Memory issues with String.split()

Question

My programs currently has memory problems, and upon checking the app, we've discovered that the String.split() method uses lots of memory. I've tried using a StreamTokenizer, but it seems this makes things even more complex.

Is there a better way to split long Strings into small Strings that uses less memory than the String.split() method?

How many times do you split this string really? Can you show some code? — Oskar Kjellin
– Oskar Kjellin, Commented Aug 9, 2012 at 12:47
Did you try StringTokenizer in java? docs.oracle.com/javase/1.4.2/docs/api/java/util/… — sundar
– sundar, Commented Aug 9, 2012 at 12:48
split creates a lot of garbage but doesn't use very much memory. I suspect your memory problem is elsewhere. What do you see when you use a memory profiler? — Peter Lawrey
– Peter Lawrey, Commented Aug 9, 2012 at 13:38
As i remembered, i use the String[] strs to refer to the returned value from String.split. and then put each of the String of strs into HashMap as the key. that`s may be the cause of the memory issue. — Myth Pro
– Myth Pro, Commented Aug 9, 2012 at 13:50

Bohemian · Accepted Answer · 2012-08-09 13:58:43Z

1

It is highly unlikely that any realistic use of split would "consume lots of memory". Your input would have to be huge (many, many megabytes) and your result split into many millions of parts for it to even be noticed.

Here's some code that creates a random string of approximately 1.8 million characters and splits it into over 1 million Strings and outputs the memory used and time taken.

As you can see, it ain't much: 61Mb consumed in just 350ms.

public static void main(String[] args) throws Exception {
    StringBuilder sb = new StringBuilder();
    for (int i = 0; i < 99999; i++) {
        sb.append(Math.random());
    }
    long begin = System.currentTimeMillis();
    String string = sb.toString();
    sb = null;
    System.gc();
    long startFreeMem = Runtime.getRuntime().freeMemory();
    String[] strings = string.split("(?=[0-5])");
    long endFreeMem = Runtime.getRuntime().freeMemory();
    long execution = System.currentTimeMillis() - begin;

    System.out.println("input length = " + string.length() + "\nnumber of strings after split = " + strings.length + "\nmemory consumed due to split = "
            + (startFreeMem - endFreeMem) + "\nexecution time = " + execution + "ms");
}

Output (run on fairly typical windows box):

input length = 1827035
number of strings after split = 1072788
memory consumed due to split = 71740240
execution time = 351ms

Interestingly, without System.gc() the memory used was about 1/3:

memory consumed due to split = 29582328

edited Aug 9, 2012 at 13:58

answered Aug 9, 2012 at 13:21

Bohemian♦

427k103 gold badges603 silver badges750 bronze badges

Sign up to request clarification or add additional context in comments.

8 Comments

Peter Lawrey Over a year ago

I would use -XX:-UseTLAB for more accurate memory usage and move the sb.toString() to before your start Splitting on 60% of characters is a little crazy. How about [0-1]?

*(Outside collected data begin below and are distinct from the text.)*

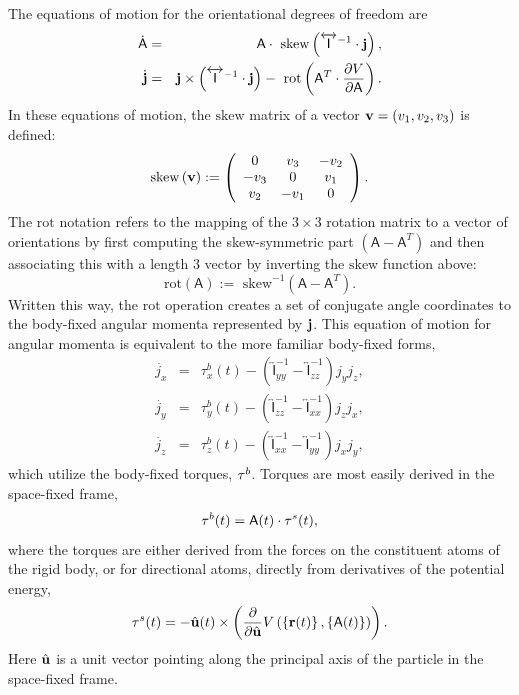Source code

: \documentclass[]{book}
\begin{document}
The equations of motion for the orientational degrees of freedom are
\begin{eqnarray}
\dot{\mathsf{A}} & = & \mathsf{A} \cdot
\mbox{ skew}\left(\overleftrightarrow{\mathsf{I}}^{-1} \cdot {\bf j}\right),\\
\dot{{\bf j}} & = & {\bf j} \times \left( \overleftrightarrow{\mathsf{I}}^{-1}
\cdot {\bf j} \right) - \mbox{ rot}\left(\mathsf{A}^{T} \cdot \frac{\partial
V}{\partial \mathsf{A}} \right).
\end{eqnarray}
In these equations of motion, the $\mbox{skew}$ matrix of a vector
${\bf v} = \left( v_1, v_2, v_3 \right)$ is defined:
\begin{equation}
\mbox{skew}\left( {\bf v} \right) := \left( 
\begin{array}{ccc}
0 & v_3 & - v_2 \\
-v_3 & 0 & v_1 \\
v_2 & -v_1 & 0 
\end{array}
\right).
\end{equation}
The $\mbox{rot}$ notation refers to the mapping of the $3 \times 3$
rotation matrix to a vector of orientations by first computing the
skew-symmetric part $\left(\mathsf{A} - \mathsf{A}^{T}\right)$ and
then associating this with a length 3 vector by inverting the
$\mbox{skew}$ function above:
\begin{equation}
\mbox{rot}\left(\mathsf{A}\right) := \mbox{ skew}^{-1}\left(\mathsf{A}
- \mathsf{A}^{T} \right).
\end{equation}
Written this way, the $\mbox{rot}$ operation creates a set of
conjugate angle coordinates to the body-fixed angular momenta
represented by ${\bf j}$.  This equation of motion for angular momenta
is equivalent to the more familiar body-fixed forms,
\begin{eqnarray}
\dot{j_{x}} & = & \tau^b_x(t)  -
\left(\overleftrightarrow{\mathsf{I}}_{yy}^{-1} - \overleftrightarrow{\mathsf{I}}_{zz}^{-1} \right) j_y j_z, \\
\dot{j_{y}} & = & \tau^b_y(t) -
\left(\overleftrightarrow{\mathsf{I}}_{zz}^{-1} - \overleftrightarrow{\mathsf{I}}_{xx}^{-1} \right) j_z j_x,\\
\dot{j_{z}} & = & \tau^b_z(t) -
\left(\overleftrightarrow{\mathsf{I}}_{xx}^{-1} - \overleftrightarrow{\mathsf{I}}_{yy}^{-1} \right) j_x j_y, 
\end{eqnarray}
which utilize the body-fixed torques, ${\bf \tau}^b$. Torques are
most easily derived in the space-fixed frame, 
\begin{equation}
{\bf \tau}^b(t) = \mathsf{A}(t) \cdot {\bf \tau}^s(t),
\end{equation}
where the torques are either derived from the forces on the
constituent atoms of the rigid body, or for directional atoms,
directly from derivatives of the potential energy,
\begin{equation}
{\bf \tau}^s(t) = - \hat{\bf u}(t) \times \left( \frac{\partial}
{\partial \hat{\bf u}} V\left(\left\{ {\bf r}(t) \right\}, \left\{
\mathsf{A}(t) \right\}\right) \right).
\end{equation}
Here $\hat{\bf u}$ is a unit vector pointing along the principal axis
of the particle in the space-fixed frame.
\end{document}
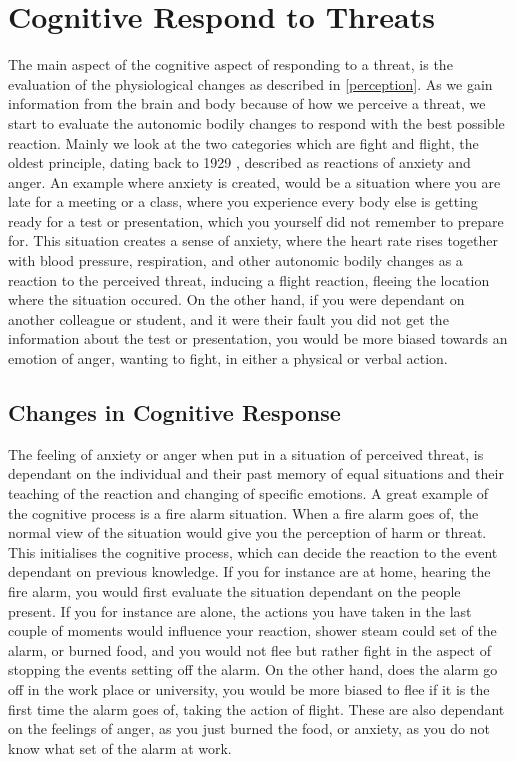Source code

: \section{Cognitive Respond to Threats}\label{cognition}
The main aspect of the cognitive aspect of responding to a threat, is the evaluation of the physiological changes as described in \ref{perception}. As we gain information from the brain and body because of how we perceive a threat, we start to evaluate the autonomic bodily changes to respond with the best possible reaction. Mainly we look at the two categories which are fight and flight, the oldest principle, dating back to 1929 \cite{bodily_changes}, described as reactions of anxiety and anger. An example where anxiety is created, would be a situation where you are late for a meeting or a class, where you experience every body else is getting ready for a test or presentation, which you yourself did not remember to prepare for. This situation creates a sense of anxiety, where the heart rate rises together with blood pressure, respiration, and other autonomic bodily changes as a reaction to the perceived threat, inducing a flight reaction, fleeing the location where the situation occured. On the other hand, if you were dependant on another colleague or student, and it were their fault you did not get the information about the test or presentation, you would be more biased towards an emotion of anger, wanting to fight, in either a physical or verbal action. \cite{bodily_changes}

\subsection{Changes in Cognitive Response}\label{cognitive_response}
The feeling of anxiety or anger when put in a situation of perceived threat, is dependant on the individual and their past memory of equal situations and their teaching of the reaction and changing of specific emotions. A great example of the cognitive process is a fire alarm situation. When a fire alarm goes of, the normal view of the situation would give you the 
perception of harm or threat. This initialises the cognitive process, which can decide the reaction to the event dependant on previous knowledge. If you for instance are at home, hearing the fire alarm, you would first evaluate the situation dependant on the people present. If you for instance are alone, the actions you have taken in the last couple of moments would influence your reaction, shower steam could set of the alarm, or burned food, and you would not flee but rather fight in the aspect of stopping the events setting off the alarm. On the other hand, does the alarm go off in the work place or university, you would be more biased to flee if it is the first time the alarm goes of, taking the action of flight. These are also dependant on the feelings of anger, as you just burned the food, or anxiety, as you do not know what set of the alarm at work.\cite{bodily_changes}

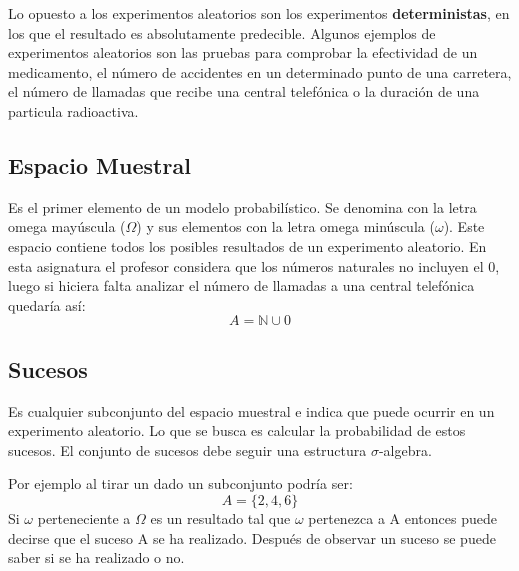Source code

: \documentclass[11pt]{article}
\theoremstyle{plain}
\begin{document}
            Lo opuesto a los experimentos aleatorios son los experimentos \textbf{deterministas}, en los que el resultado es absolutamente predecible. Algunos ejemplos de experimentos aleatorios son las pruebas para comprobar la efectividad de un medicamento, el número de accidentes en un determinado punto de una carretera, el número de llamadas que recibe una central telefónica o la duración de una particula radioactiva.
        \subsection{Espacio Muestral} %
        \label{sub:espacio_muestral}
            Es el primer elemento de un modelo probabilístico. Se denomina con la letra omega mayúscula ($\varOmega$) y sus elementos con la letra omega minúscula ($\omega$). Este espacio contiene todos los posibles resultados de un experimento aleatorio. En esta asignatura el profesor considera que los números naturales no incluyen el 0, luego si hiciera falta analizar el número de llamadas a una central telefónica quedaría así:
            \begin{equation}
                A = \mathbb{N} \cup 0
            \end{equation}

        \subsection{Sucesos} %
        \label{sub:sucesos}
            Es cualquier subconjunto del espacio muestral e indica que puede ocurrir en un experimento aleatorio. Lo que se busca es calcular la probabilidad de estos sucesos. El conjunto de sucesos debe seguir una estructura $\sigma$-algebra.

            Por ejemplo al tirar un dado un subconjunto podría ser:
            \begin{equation}
                A = \{2,4,6\}
            \end{equation}
            Si $\omega$ perteneciente a $\varOmega$ es un resultado tal que $\omega$ pertenezca a A entonces puede decirse que el suceso A se ha realizado. Después de observar un suceso se puede saber si se ha realizado o no.

\end{document}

Peter Lawrey Over a year ago

Pet hate: Don't use StringBuffer is you can use StringBuilder. ;)

Bohemian Over a year ago

@PeterLawrey Crap! I meant to use StringBuilder. And I moved the toString(). Bit less memory used by split(). Splitting on so much because I wanted to create a crazy number of String objects to prove split() is not the villain.

Peter Lawrey Over a year ago

Did you try turning off the TLAB? (Just curious) I would also try System.gc() before getting the memory used to ignore temporary objects (OP appears to be concerned about retained objects)

Bohemian Over a year ago

@PeterLawrey Turning off TLAB reduced memory used to about 25Mb, however running gc() made memory used leap to 71Mb!

|

prilia · Accepted Answer · 2012-08-09 13:32:21Z

0

You need to use some kind of stream reader and not to abuse the memory with big data string. here some example :

 public static void readString(String str) throws IOException {
        InputStream is = new ByteArrayInputStream(str.getBytes("UTF-8"));

        char[] buf = new char[2048];
        Reader r = new InputStreamReader(is, "UTF-8");

        while (true) {
            int n = r.read(buf);
            if (n < 0)
                break;

            /*
             StringBuilder s = new StringBuilder();
             s.append(buf, 0, n);
             ... now you can parse the StringBuilder ...  
            */
        }
    }

edited Aug 9, 2012 at 13:32

answered Aug 9, 2012 at 13:25

prilia

1,0166 gold badges21 silver badges44 bronze badges

Comments

assylias · Accepted Answer · 2012-08-09 13:38:37Z

0

Split does not create brand new strings, it uses substring internally which creates a new String object that points to the right substring of the original string, without copying the underlying char[].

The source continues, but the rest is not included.